◆ AIM OF THE EXERCISE: The full listing is to be transcribed exactly, with each picture left out.

◆ MATERIAL FOR THIS EXERCISE:

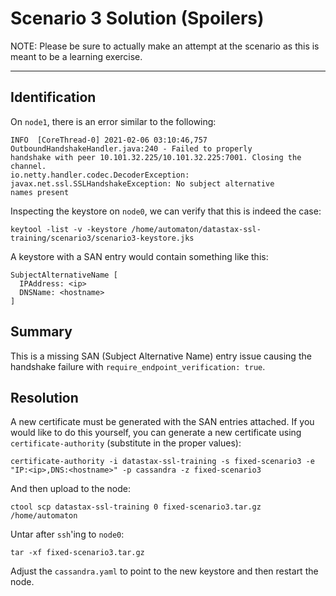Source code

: # Scenario 3 Solution (Spoilers)

NOTE: Please be sure to actually make an attempt at the scenario as this is meant to be a learning exercise.

---------------

## Identification

On `node1`, there is an error similar to the following:

```
INFO  [CoreThread-0] 2021-02-06 03:10:46,757  OutboundHandshakeHandler.java:240 - Failed to properly
handshake with peer 10.101.32.225/10.101.32.225:7001. Closing the channel.
io.netty.handler.codec.DecoderException: javax.net.ssl.SSLHandshakeException: No subject alternative
names present
```

Inspecting the keystore on `node0`, we can verify that this is indeed the case:

```
keytool -list -v -keystore /home/automaton/datastax-ssl-training/scenario3/scenario3-keystore.jks
```

A keystore with a SAN entry would contain something like this:

```
SubjectAlternativeName [
  IPAddress: <ip>
  DNSName: <hostname>
]
```

## Summary

This is a missing SAN (Subject Alternative Name) entry issue causing the handshake failure with `require_endpoint_verification: true`.

## Resolution

A new certificate must be generated with the SAN entries attached. If you would like to do this yourself, you can generate a new certificate using `certificate-authority` (substitute in the proper values):

```
certificate-authority -i datastax-ssl-training -s fixed-scenario3 -e "IP:<ip>,DNS:<hostname>" -p cassandra -z fixed-scenario3
```

And then upload to the node:

```
ctool scp datastax-ssl-training 0 fixed-scenario3.tar.gz /home/automaton
```

Untar after `ssh`'ing to `node0`:

```
tar -xf fixed-scenario3.tar.gz
```

Adjust the `cassandra.yaml` to point to the new keystore and then restart the node.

◆ WRITTEN ANSWER:
Source code

: # Scenario 3 Solution (Spoilers)

NOTE: Please be sure to actually make an attempt at the scenario as this is meant to be a learning exercise.

---------------

## Identification

On `node1`, there is an error similar to the following:

```
INFO  [CoreThread-0] 2021-02-06 03:10:46,757  OutboundHandshakeHandler.java:240 - Failed to properly
handshake with peer 10.101.32.225/10.101.32.225:7001. Closing the channel.
io.netty.handler.codec.DecoderException: javax.net.ssl.SSLHandshakeException: No subject alternative
names present
```

Inspecting the keystore on `node0`, we can verify that this is indeed the case:

```
keytool -list -v -keystore /home/automaton/datastax-ssl-training/scenario3/scenario3-keystore.jks
```

A keystore with a SAN entry would contain something like this:

```
SubjectAlternativeName [
  IPAddress: <ip>
  DNSName: <hostname>
]
```

## Summary

This is a missing SAN (Subject Alternative Name) entry issue causing the handshake failure with `require_endpoint_verification: true`.

## Resolution

A new certificate must be generated with the SAN entries attached. If you would like to do this yourself, you can generate a new certificate using `certificate-authority` (substitute in the proper values):

```
certificate-authority -i datastax-ssl-training -s fixed-scenario3 -e "IP:<ip>,DNS:<hostname>" -p cassandra -z fixed-scenario3
```

And then upload to the node:

```
ctool scp datastax-ssl-training 0 fixed-scenario3.tar.gz /home/automaton
```

Untar after `ssh`'ing to `node0`:

```
tar -xf fixed-scenario3.tar.gz
```

Adjust the `cassandra.yaml` to point to the new keystore and then restart the node.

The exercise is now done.